TheWhiteKnighty2k began a solar-plus-battery project for their home in October 2024 and paid the first third when the company pulled the permit in November. When the permit finally cleared in January they paid the second installment and were told to wait because batteries were backordered. Panels and batteries eventually went up in June, but completion stalled: an inspector flagged a missing backup switch, which the installer needed to deliver so PG&E could finish the hookup. The company scheduled PG&E visits but repeatedly failed to deliver the switch, and every call from the homeowner returned the same answer — still waiting, no updates. In late August Greentech Renewables, the installer’s subcontractor, filed a lien on the property. By then the homeowner had already paid more than $20,000, yet the subcontractor remained unpaid. A request for a lien release got a promise to escalate to management, but no follow‑up arrived.
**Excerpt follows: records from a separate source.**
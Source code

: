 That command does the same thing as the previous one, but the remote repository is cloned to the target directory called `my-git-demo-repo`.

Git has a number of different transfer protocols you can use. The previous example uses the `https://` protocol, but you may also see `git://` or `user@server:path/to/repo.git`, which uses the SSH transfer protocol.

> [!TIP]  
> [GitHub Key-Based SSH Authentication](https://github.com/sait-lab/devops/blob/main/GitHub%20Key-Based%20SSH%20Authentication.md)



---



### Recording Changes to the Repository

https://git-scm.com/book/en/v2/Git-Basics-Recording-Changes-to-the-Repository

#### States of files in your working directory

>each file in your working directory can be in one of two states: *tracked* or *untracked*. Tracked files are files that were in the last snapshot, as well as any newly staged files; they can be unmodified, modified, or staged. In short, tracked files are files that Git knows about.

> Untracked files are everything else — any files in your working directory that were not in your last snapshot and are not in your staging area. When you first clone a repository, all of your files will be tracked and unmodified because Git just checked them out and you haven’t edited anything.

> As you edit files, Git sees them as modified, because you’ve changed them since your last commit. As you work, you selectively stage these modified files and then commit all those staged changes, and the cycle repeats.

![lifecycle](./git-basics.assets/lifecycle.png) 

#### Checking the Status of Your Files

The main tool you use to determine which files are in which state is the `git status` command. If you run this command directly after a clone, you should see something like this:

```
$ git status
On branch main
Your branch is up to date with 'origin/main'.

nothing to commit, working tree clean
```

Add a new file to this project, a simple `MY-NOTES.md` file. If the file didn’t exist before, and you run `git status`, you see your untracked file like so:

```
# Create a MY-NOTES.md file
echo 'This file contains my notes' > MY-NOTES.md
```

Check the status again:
Over the past few days calls began going straight to voicemail and emails and texts went unanswered. They found the company through EnergySage after interviewing multiple providers and now holds EnergySage partly responsible for not vetting companies better
Lucero had solar panels installed on her home about a year ago, but the system wasn’t turned on until June — and that’s when the problems began. She discovered the installer told her they no longer worked with the bank Palmetto lighreach and, under pressure, she agreed to switch to another lender; the company then had her sign a second contract with Sunligh. As a result she ended up with two separate loan agreements and two monthly payments to different banks. She has been trying to get the installer to cancel the Sunligh contract; the company keeps saying it’s “in process,” but nothing has been resolved. When she contacted the banks herself, they confirmed the installer still worked with Palmetto lighreach, which made her feel she had been misled. Meanwhile the panels aren’t delivering the promised savings and she continues to pay a high electric bill. She holds recordings and other evidence of how she was persuaded to sign the second contract, has brought an attorney on board, and invites others in the same situation to get in touch so they can consider joint action.
Long-term satisfaction for Demand Construction drops to 1.0 ★ compared to early reviews. This decline is worse than 75% of installers we looked at.
Long-term reviews carry the most weight in our methodology because they are most representative of what you should be paying for: a system that will perform for years.